Bien que la malnutrition a reculé en l’espace de six ans de 73%, accompagnant une baisse de la mortalité infantile de 45%  selon les données 2009 de l’ONU pour l’alimentation et l’agriculture – (FAO) grâce au programme “Faim Zéro” mis en place par Lula da Silva lors de sa présidence, le Brésil est toujours mal placé : on considère que près de dix millions de Brésiliens souffrent toujours, en 2014, de malnutrition.

“La majeure partie de l’argent généré par les matches et les stades est directement pour la FIFA”

En organisant pour la deuxième fois un Mondial, le Brésil attend évidemment des retombées économiques grâce au tourisme. Mais concrètement, les recettes attendues ne dépasseront pas les quatre milliards de dollars, soit à peine de quoi rembourser les dépenses pour les stades. Et encore : la majorité de cet argent sera à destination de la FIFA, comme le précise Le Monde dans un article daté de juin 2013.
À noter aussi que les perspectives sont souvent embellies. Toujours dans l’article du Monde :

L’Afrique du Sud a accueilli 309 000 touristes, venus pour la Coupe du monde ; ces derniers ayant dépensé environ 400 millions de dollars d’après les études du département du tourisme. Or, les estimations étaient de 480 000 et des dépenses par séjour trois fois plus importantes qu’en réalité.
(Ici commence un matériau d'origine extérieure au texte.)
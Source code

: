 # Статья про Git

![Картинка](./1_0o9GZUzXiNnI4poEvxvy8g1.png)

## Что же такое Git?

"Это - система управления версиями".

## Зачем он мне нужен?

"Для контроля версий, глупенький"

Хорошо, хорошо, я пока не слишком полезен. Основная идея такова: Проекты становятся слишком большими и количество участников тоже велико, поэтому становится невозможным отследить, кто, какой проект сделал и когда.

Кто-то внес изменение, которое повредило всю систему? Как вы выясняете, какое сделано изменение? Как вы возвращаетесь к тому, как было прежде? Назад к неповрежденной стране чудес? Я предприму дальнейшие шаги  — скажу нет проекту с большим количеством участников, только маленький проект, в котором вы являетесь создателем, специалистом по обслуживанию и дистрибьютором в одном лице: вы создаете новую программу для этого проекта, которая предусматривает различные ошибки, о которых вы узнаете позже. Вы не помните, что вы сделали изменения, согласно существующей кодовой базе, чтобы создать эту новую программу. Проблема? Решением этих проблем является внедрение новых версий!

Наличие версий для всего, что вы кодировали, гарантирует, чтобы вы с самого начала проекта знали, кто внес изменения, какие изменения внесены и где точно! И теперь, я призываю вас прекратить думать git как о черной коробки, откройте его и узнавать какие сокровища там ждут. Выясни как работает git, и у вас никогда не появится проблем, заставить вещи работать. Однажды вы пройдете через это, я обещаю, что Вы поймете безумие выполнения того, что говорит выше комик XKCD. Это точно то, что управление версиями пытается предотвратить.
Et sur le long terme, les principaux bénéfices étant en accord avec des activités temporaires (produits dérivés, matchs de football, etc.) seront limités. On comprend donc que certains des Brésiliens ne voient pas forcément d’un bon œil d’entreprendre des dépenses faramineuses pour un évènement qui ne leur rapportera que très peu dans les prochaines années.
Le seul avantage au final ? La publicité pour le Brésil grâce aux retransmissions télévisées, un critère difficilement comptabilisable de manière financière.
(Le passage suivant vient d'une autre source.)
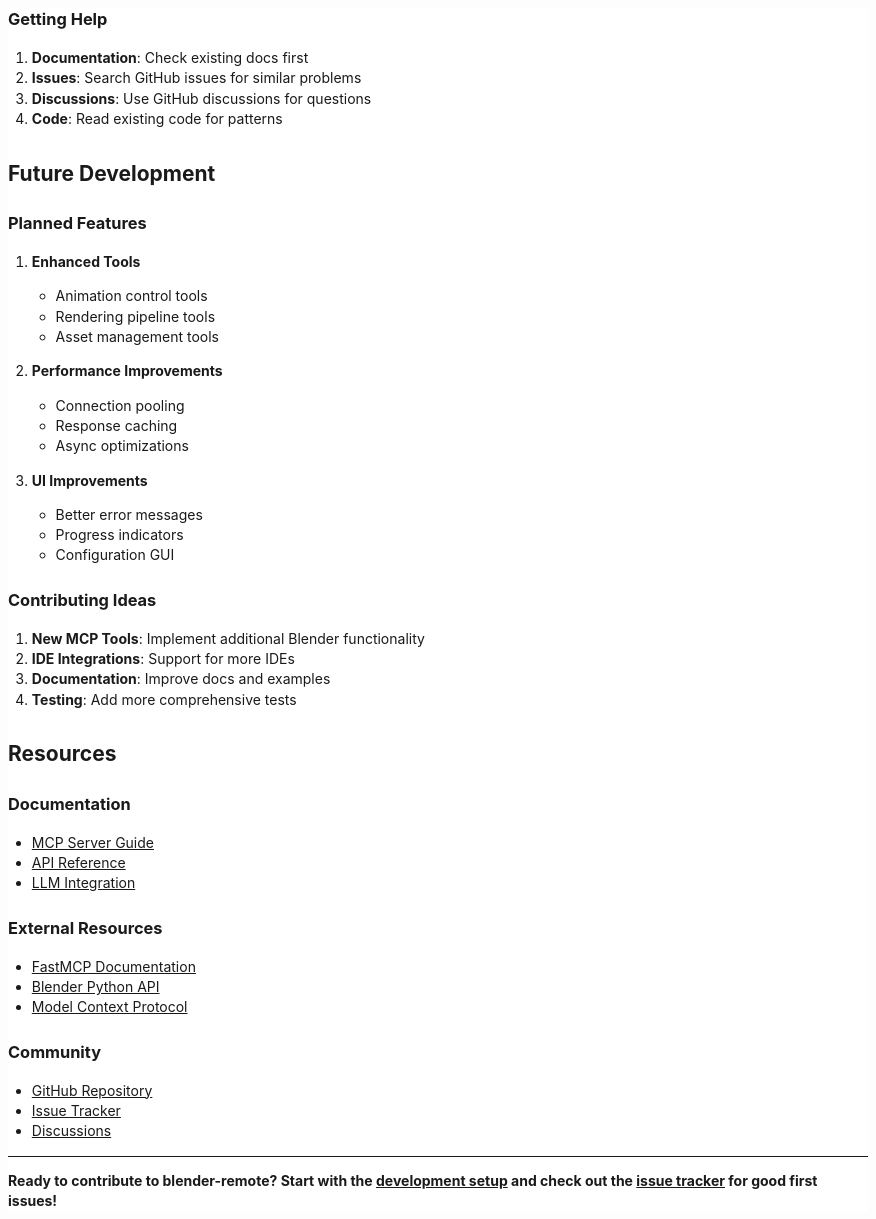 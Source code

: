 ### Getting Help

1. **Documentation**: Check existing docs first
2. **Issues**: Search GitHub issues for similar problems
3. **Discussions**: Use GitHub discussions for questions
4. **Code**: Read existing code for patterns

## Future Development

### Planned Features

1. **Enhanced Tools**
   - Animation control tools
   - Rendering pipeline tools
   - Asset management tools

2. **Performance Improvements**
   - Connection pooling
   - Response caching
   - Async optimizations

3. **UI Improvements**
   - Better error messages
   - Progress indicators
   - Configuration GUI

### Contributing Ideas

1. **New MCP Tools**: Implement additional Blender functionality
2. **IDE Integrations**: Support for more IDEs
3. **Documentation**: Improve docs and examples
4. **Testing**: Add more comprehensive tests

## Resources

### Documentation
- [MCP Server Guide](mcp-server.md)
- [API Reference](api-reference.md)
- [LLM Integration](llm-integration.md)

### External Resources
- [FastMCP Documentation](https://fastmcp.readthedocs.io/)
- [Blender Python API](https://docs.blender.org/api/current/)
- [Model Context Protocol](https://spec.modelcontextprotocol.io/)

### Community
- [GitHub Repository](https://github.com/igamenovoer/blender-remote)
- [Issue Tracker](https://github.com/igamenovoer/blender-remote/issues)
- [Discussions](https://github.com/igamenovoer/blender-remote/discussions)

---

**Ready to contribute to blender-remote? Start with the [development setup](#development-environment-setup) and check out the [issue tracker](https://github.com/igamenovoer/blender-remote/issues) for good first issues!**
“La police de pacification pour éradiquer les gangs n’est qu’une solution provisoire”

D’après Carla, la mise en place des Unités de police pacificatrice (ou UPP) par l’État de Rio en 2008 pour mettre un terme à la violence dans les 1071 favelas de la ville ne sert qu’à “cacher la poussière sous le tapis”.
D’après les derniers chiffres du gouverneur de l’État, la criminalité aurait diminuée de 65% à l’aide des 38 UPP accompagnées de près de 10 000 policiers qui patrouillent à pieds dans les favelas. Le problème, c’est que les quartiers touristiques et en zones aisées semblent en pâtir : depuis le début de 2014, “les vols à l’arrachée et les agressions physiques dans certains quartiers périphériques ont augmenté de 250%” d’après un article de La Presse, permettant aux taux de criminalité de reprendre leurs niveaux des années 2000.
L’autre problème, beaucoup plus préocupant, est l’avenir de ces unités. Seront-elles encore présentes après la Coupe du Monde ? Selon une habitante de la favela de Pavao-Pavaozinho, interrogée par la chaîne de télévision Globo et dont les citations ont été traduites par RFI :

Les autorités nous avaient promis de nombreux projets qui accompagneraient le déploiement des UPP. Mais on n’a toujours rien […]. Alors, pensez-vous que c’est une solution ça? Mettre plein de policiers dans les favelas sans vrai projet de développement ?

Là est le véritable enjeu. Ce Mondial 2014 semble n’être qu’un pretexte pour évoquer des problèmes de fond occupant l’esprit des Brésiliens. Même si le pays est aujourd’hui la première économie d’Amérique latine et la septième mondiale, les inégalités socio-économiques sont prégnantes. La Coupe du Monde met le Brésil sous les projecteurs, pour le meilleur comme pour le pire.